Estudo estima que queimadas podem liberar até 17 bilhões de toneladas de dióxido de carbono na atmosfera, fazendo com que a floresta, que hoje funciona como armazém de carbono, se torne um grande emissor do principal gás-estufa.

Se a Amazônia atingiu, em agosto do ano passado, o maior número de focos de queimadas desde 2010, mesmo com uma temporada relativamente úmida, imagine o que poderia acontecer se o clima estivesse mais quente e seco. Foi esse o quadro que um grupo de cientistas buscou desenhar, e o resultado foi preocupante: com o agravamento do aquecimento global, incêndios florestais poderão destruir até 16% do sul da Amazônia até 2050, liberando até 17 bilhões de toneladas de dióxido de carbono na atmosfera.

Nesse cenário, a floresta, que hoje funciona como uma espécie de armazém de carbono, pode se tornar um grande emissor do principal gás responsável pelo aquecimento global, piorando ainda mais o problema, o que pode, por sua vez, intensificar a destruição da floresta, em um perigoso processo de retroalimentação.

A pesquisa, feita por cientistas no Brasil e nos Estados Unidos, considerou modelagens matemáticas para estimar como o aumento das temperaturas e da estiagem, provocados pelas mudanças do clima, podem deixar mais propícios os incêndios da vegetação na porção sul da Amazônia e como tudo isso pode se relacionar com o desmatamento.

A floresta tropical úmida não pega fogo sozinha. Quando se fala de queimadas na região, é porque alguém acendeu o fósforo. No ano passado, por exemplo, o alto número de focos de fogo registrado em agosto na Amazônia se deveu em sua maior parte à queima de árvores já derrubadas no intenso processo de desmatamento que ocorreu nos meses anteriores.

Houve, inclusive, uma articulação de fazendeiros e madeireiros para provocar queimadas, naquele que ficou conhecido como “Dia do Fogo”.
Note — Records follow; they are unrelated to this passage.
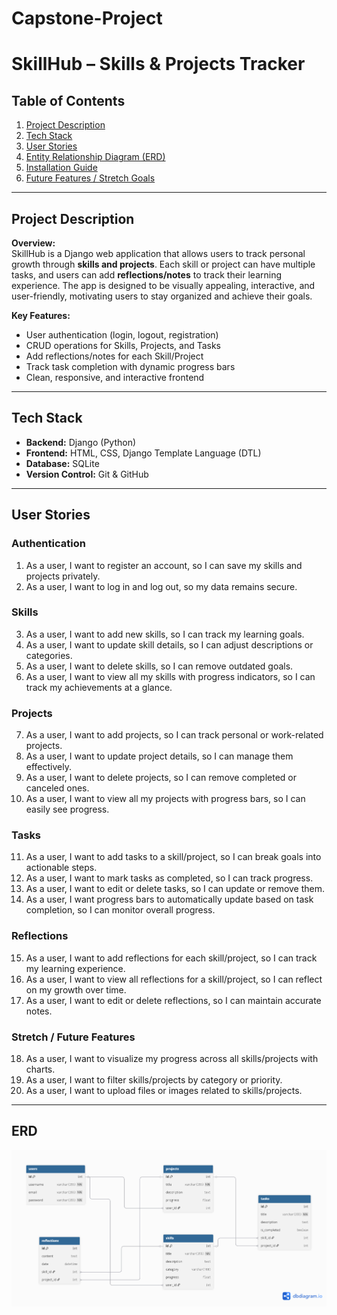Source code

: # Capstone-Project
# SkillHub – Skills & Projects Tracker

## Table of Contents
1. [Project Description](#project-description)
2. [Tech Stack](#tech-stack)
3. [User Stories](#user-stories)
4. [Entity Relationship Diagram (ERD)](#entity-relationship-diagram-erd)
5. [Installation Guide](#installation-guide)
6. [Future Features / Stretch Goals](#future-features--stretch-goals)

---

## Project Description
**Overview:**  
SkillHub is a Django web application that allows users to track personal growth through **skills and projects**. Each skill or project can have multiple tasks, and users can add **reflections/notes** to track their learning experience. The app is designed to be visually appealing, interactive, and user-friendly, motivating users to stay organized and achieve their goals.  

**Key Features:**  
- User authentication (login, logout, registration)  
- CRUD operations for Skills, Projects, and Tasks  
- Add reflections/notes for each Skill/Project  
- Track task completion with dynamic progress bars  
- Clean, responsive, and interactive frontend  

---

## Tech Stack
- **Backend:** Django (Python)  
- **Frontend:** HTML, CSS, Django Template Language (DTL)  
- **Database:** SQLite  
- **Version Control:** Git & GitHub  

---

## User Stories

### Authentication
1. As a user, I want to register an account, so I can save my skills and projects privately.  
2. As a user, I want to log in and log out, so my data remains secure.  

### Skills
3. As a user, I want to add new skills, so I can track my learning goals.  
4. As a user, I want to update skill details, so I can adjust descriptions or categories.  
5. As a user, I want to delete skills, so I can remove outdated goals.  
6. As a user, I want to view all my skills with progress indicators, so I can track my achievements at a glance.  

### Projects
7. As a user, I want to add projects, so I can track personal or work-related projects.  
8. As a user, I want to update project details, so I can manage them effectively.  
9. As a user, I want to delete projects, so I can remove completed or canceled ones.  
10. As a user, I want to view all my projects with progress bars, so I can easily see progress.  

### Tasks
11. As a user, I want to add tasks to a skill/project, so I can break goals into actionable steps.  
12. As a user, I want to mark tasks as completed, so I can track progress.  
13. As a user, I want to edit or delete tasks, so I can update or remove them.  
14. As a user, I want progress bars to automatically update based on task completion, so I can monitor overall progress.  

### Reflections
15. As a user, I want to add reflections for each skill/project, so I can track my learning experience.  
16. As a user, I want to view all reflections for a skill/project, so I can reflect on my growth over time.  
17. As a user, I want to edit or delete reflections, so I can maintain accurate notes.  

### Stretch / Future Features
18. As a user, I want to visualize my progress across all skills/projects with charts.  
19. As a user, I want to filter skills/projects by category or priority.  
20. As a user, I want to upload files or images related to skills/projects.  

---
## ERD

![SkillHub ERD](assets/erd.png)
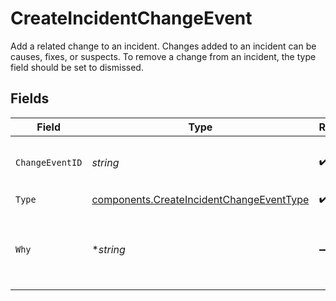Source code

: # CreateIncidentChangeEvent

Add a related change to an incident. Changes added to an incident can be causes, fixes, or suspects. To remove a change from an incident, the type field should be set to dismissed.


## Fields

| Field                                                                                                | Type                                                                                                 | Required                                                                                             | Description                                                                                          |
| ---------------------------------------------------------------------------------------------------- | ---------------------------------------------------------------------------------------------------- | ---------------------------------------------------------------------------------------------------- | ---------------------------------------------------------------------------------------------------- |
| `ChangeEventID`                                                                                      | *string*                                                                                             | :heavy_check_mark:                                                                                   | The ID of the change event to associate                                                              |
| `Type`                                                                                               | [components.CreateIncidentChangeEventType](../../models/components/createincidentchangeeventtype.md) | :heavy_check_mark:                                                                                   | N/A                                                                                                  |
| `Why`                                                                                                | **string*                                                                                            | :heavy_minus_sign:                                                                                   | A short description about why this change event is related                                           |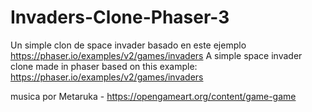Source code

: # Invaders-Clone-Phaser-3
Un simple clon de space invader basado en este ejemplo https://phaser.io/examples/v2/games/invaders
A simple space invader clone made in phaser based on this example:  https://phaser.io/examples/v2/games/invaders

musica por Metaruka - https://opengameart.org/content/game-game

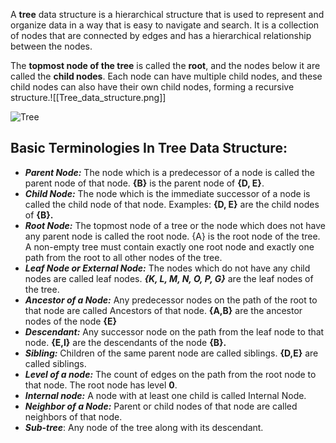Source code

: A **tree** data structure is a hierarchical structure that is used to represent and organize data in a way that is easy to navigate and search. It is a collection of nodes that are connected by edges and has a hierarchical relationship between the nodes. 

The **topmost node of the tree** is called the **root**, and the nodes below it are called the **child nodes**. Each node can have multiple child nodes, and these child nodes can also have their own child nodes, forming a recursive structure.![[Tree_data_structure.png]]

![Tree](https://storage.googleapis.com/qvault-webapp-dynamic-assets/course_assets/SotCWXU.png)

## Basic Terminologies In Tree Data Structure:

- ***Parent Node:*** The node which is a predecessor of a node is called the parent node of that node. ****{B}**** is the parent node of ****{D, E}****.
- ***Child Node:*** The node which is the immediate successor of a node is called the child node of that node. Examples: ****{D, E}**** are the child nodes of ****{B}.****
- ***Root Node:*** The topmost node of a tree or the node which does not have any parent node is called the root node. {A} is the root node of the tree. A non-empty tree must contain exactly one root node and exactly one path from the root to all other nodes of the tree.
- ***Leaf Node or External Node:*** The nodes which do not have any child nodes are called leaf nodes. ***{K, L, M, N, O, P, G}*** are the leaf nodes of the tree.
- ***Ancestor of a Node:*** Any predecessor nodes on the path of the root to that node are called Ancestors of that node. ****{A,B}**** are the ancestor nodes of the node ****{E}****
- ***Descendant:*** Any successor node on the path from the leaf node to that node. ****{E,I}**** are the descendants of the node ****{B}.****
- ***Sibling:*** Children of the same parent node are called siblings. ****{D,E}**** are called siblings.
- ***Level of a node:*** The count of edges on the path from the root node to that node. The root node has level ****0****.
- ***Internal node:*** A node with at least one child is called Internal Node.
- ***Neighbor of a Node:*** Parent or child nodes of that node are called neighbors of that node.
- ***Sub-tree***: Any node of the tree along with its descendant.

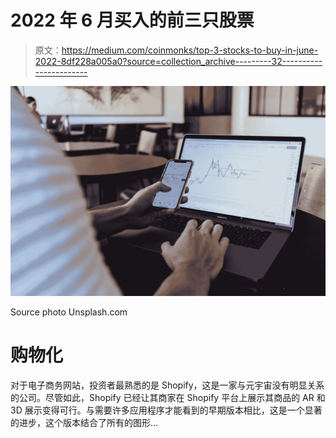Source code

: # 2022 年 6 月买入的前三只股票

> 原文：<https://medium.com/coinmonks/top-3-stocks-to-buy-in-june-2022-8df228a005a0?source=collection_archive---------32----------------------->

![](img/482bd100645a457d4f1fefcd57dcc1c0.png)

Source photo Unsplash.com

# 购物化

对于电子商务网站，投资者最熟悉的是 Shopify，这是一家与元宇宙没有明显关系的公司。尽管如此，Shopify 已经让其商家在 Shopify 平台上展示其商品的 AR 和 3D 展示变得可行。与需要许多应用程序才能看到的早期版本相比，这是一个显著的进步，这个版本结合了所有的图形…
Mas essas chamas muitas vezes se espalham e acabam atingindo também a floresta em pé. Quando ela está saudável, esse incêndio é mais difícil de se propagar, mas se a vegetação está degradada e esse fogo ocorrer em uma temporada de seca mais intensa, a condição para a fogueira perfeita está formada. É desse incêndio florestal de que se trata o estudo. Da “tempestade de fogo que se aproxima no sul da Amazônia”, como o grupo de cientistas resumiu no título da pesquisa publicada nesta sexta-feira, 10, na revista Science Advances.

Os pesquisadores – liderados por Paulo Brando, da Universidade da Califórnia, em Irvine, e do Instituto de Pesquisa Ambiental da Amazônia (Ipam) – trabalharam com modelagens matemáticas para ver como as interações entre mudanças climáticas e desmatamento afetam a quantidade de terra queimada e de gases de efeito estufa emitidos em incêndios florestais em uma área de 192 milhões de hectares.

Somente a porção sul da floresta foi considerada no estudo por já ser uma área mais seca e também por estar mais degradada. É a área que coincide com o chamado arco do desmatamento, por onde ocorre a expansão da fronteira agrícola no Acre, sul do Amazonas, Rondônia, norte do Mato Grosso e sul do Pará.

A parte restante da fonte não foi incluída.